▶ _EXERCISE DESCRIPTION_
Give the data again exactly, without images.

=== Begin Enclosure ===

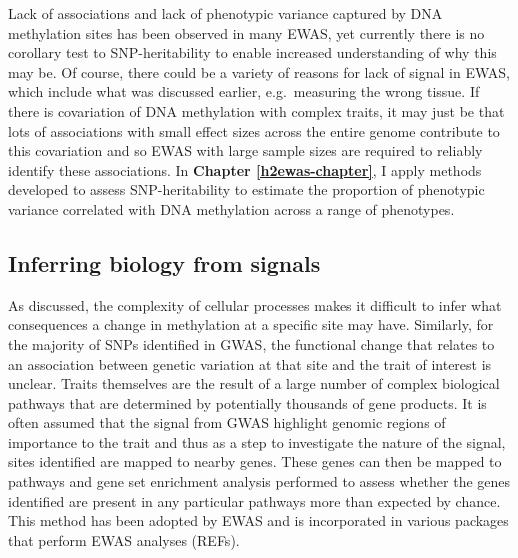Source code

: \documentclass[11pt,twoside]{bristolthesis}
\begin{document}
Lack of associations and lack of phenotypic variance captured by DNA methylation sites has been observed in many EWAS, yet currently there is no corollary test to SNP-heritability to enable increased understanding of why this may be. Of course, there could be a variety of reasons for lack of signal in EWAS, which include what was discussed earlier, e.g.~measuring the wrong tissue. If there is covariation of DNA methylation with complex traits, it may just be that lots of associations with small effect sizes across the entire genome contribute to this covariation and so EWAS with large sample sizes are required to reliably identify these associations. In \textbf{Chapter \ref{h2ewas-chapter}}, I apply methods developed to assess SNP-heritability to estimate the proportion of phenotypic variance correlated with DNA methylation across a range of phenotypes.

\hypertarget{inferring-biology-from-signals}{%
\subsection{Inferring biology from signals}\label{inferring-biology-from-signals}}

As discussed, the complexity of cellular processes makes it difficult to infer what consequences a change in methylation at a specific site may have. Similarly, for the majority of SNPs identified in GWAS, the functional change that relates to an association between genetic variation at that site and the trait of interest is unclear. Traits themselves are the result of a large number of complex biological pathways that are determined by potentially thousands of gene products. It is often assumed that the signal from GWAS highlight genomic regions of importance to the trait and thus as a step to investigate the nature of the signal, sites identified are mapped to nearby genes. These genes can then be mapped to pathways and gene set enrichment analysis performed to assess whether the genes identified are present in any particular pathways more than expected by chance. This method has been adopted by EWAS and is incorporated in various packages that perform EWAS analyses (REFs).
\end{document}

=== End Enclosure ===

▶ _ANSWER AREA_
Source code

: \documentclass[11pt,twoside]{bristolthesis}
\begin{document}
Lack of associations and lack of phenotypic variance captured by DNA methylation sites has been observed in many EWAS, yet currently there is no corollary test to SNP-heritability to enable increased understanding of why this may be. Of course, there could be a variety of reasons for lack of signal in EWAS, which include what was discussed earlier, e.g.~measuring the wrong tissue. If there is covariation of DNA methylation with complex traits, it may just be that lots of associations with small effect sizes across the entire genome contribute to this covariation and so EWAS with large sample sizes are required to reliably identify these associations. In \textbf{Chapter \ref{h2ewas-chapter}}, I apply methods developed to assess SNP-heritability to estimate the proportion of phenotypic variance correlated with DNA methylation across a range of phenotypes.

\hypertarget{inferring-biology-from-signals}{%
\subsection{Inferring biology from signals}\label{inferring-biology-from-signals}}

As discussed, the complexity of cellular processes makes it difficult to infer what consequences a change in methylation at a specific site may have. Similarly, for the majority of SNPs identified in GWAS, the functional change that relates to an association between genetic variation at that site and the trait of interest is unclear. Traits themselves are the result of a large number of complex biological pathways that are determined by potentially thousands of gene products. It is often assumed that the signal from GWAS highlight genomic regions of importance to the trait and thus as a step to investigate the nature of the signal, sites identified are mapped to nearby genes. These genes can then be mapped to pathways and gene set enrichment analysis performed to assess whether the genes identified are present in any particular pathways more than expected by chance. This method has been adopted by EWAS and is incorporated in various packages that perform EWAS analyses (REFs).
\end{document}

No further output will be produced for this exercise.